Exercise aim >> Repeat the listing below in full and exactly. Pictures are to be omitted.

___ Information provided ___

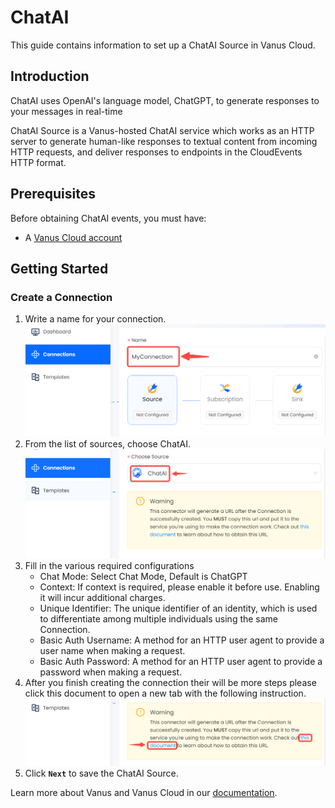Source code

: # ChatAI

This guide contains information to set up a ChatAI Source in Vanus Cloud.

## Introduction

ChatAI uses OpenAI's language model, ChatGPT, to generate responses to your messages in real-time

ChatAI Source is a Vanus-hosted ChatAI service which works as an HTTP server to generate human-like responses to textual content from incoming HTTP requests, and deliver responses to endpoints in the CloudEvents HTTP format.

## Prerequisites

Before obtaining ChatAI events, you must have:

- A [Vanus Cloud account](https://cloud.vanus.ai)

## Getting Started

### Create a Connection

1. Write a name for your connection.
![img.png](images/connection.png)
2. From the list of sources, choose ChatAI.
   ![img.png](images/chatai.png)
3. Fill in the various required configurations
    - Chat Mode: Select Chat Mode, Default is ChatGPT
    - Context: If context is required, please enable it before use. Enabling it will incur additional charges.
    - Unique Identifier: The unique identifier of an identity, which is used to differentiate among multiple individuals using the same Connection.
    - Basic Auth Username: A method for an HTTP user agent to provide a user name when making a request.
    - Basic Auth Password: A method for an HTTP user agent to provide a password when making a request.
4. After you finish creating the connection their will be more steps please click this document to open a new tab with the following instruction.
   ![img.png](images/webhook_setup.png)
4. Click **`Next`** to save the ChatAI Source.

Learn more about Vanus and Vanus Cloud in our [documentation](https://docs.vanus.ai).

___

Expected output >>
Source code

: # ChatAI

This guide contains information to set up a ChatAI Source in Vanus Cloud.

## Introduction

ChatAI uses OpenAI's language model, ChatGPT, to generate responses to your messages in real-time

ChatAI Source is a Vanus-hosted ChatAI service which works as an HTTP server to generate human-like responses to textual content from incoming HTTP requests, and deliver responses to endpoints in the CloudEvents HTTP format.

## Prerequisites

Before obtaining ChatAI events, you must have:

- A [Vanus Cloud account](https://cloud.vanus.ai)

## Getting Started

### Create a Connection

1. Write a name for your connection.
![img.png](images/connection.png)
2. From the list of sources, choose ChatAI.
   ![img.png](images/chatai.png)
3. Fill in the various required configurations
    - Chat Mode: Select Chat Mode, Default is ChatGPT
    - Context: If context is required, please enable it before use. Enabling it will incur additional charges.
    - Unique Identifier: The unique identifier of an identity, which is used to differentiate among multiple individuals using the same Connection.
    - Basic Auth Username: A method for an HTTP user agent to provide a user name when making a request.
    - Basic Auth Password: A method for an HTTP user agent to provide a password when making a request.
4. After you finish creating the connection their will be more steps please click this document to open a new tab with the following instruction.
   ![img.png](images/webhook_setup.png)
4. Click **`Next`** to save the ChatAI Source.

Learn more about Vanus and Vanus Cloud in our [documentation](https://docs.vanus.ai).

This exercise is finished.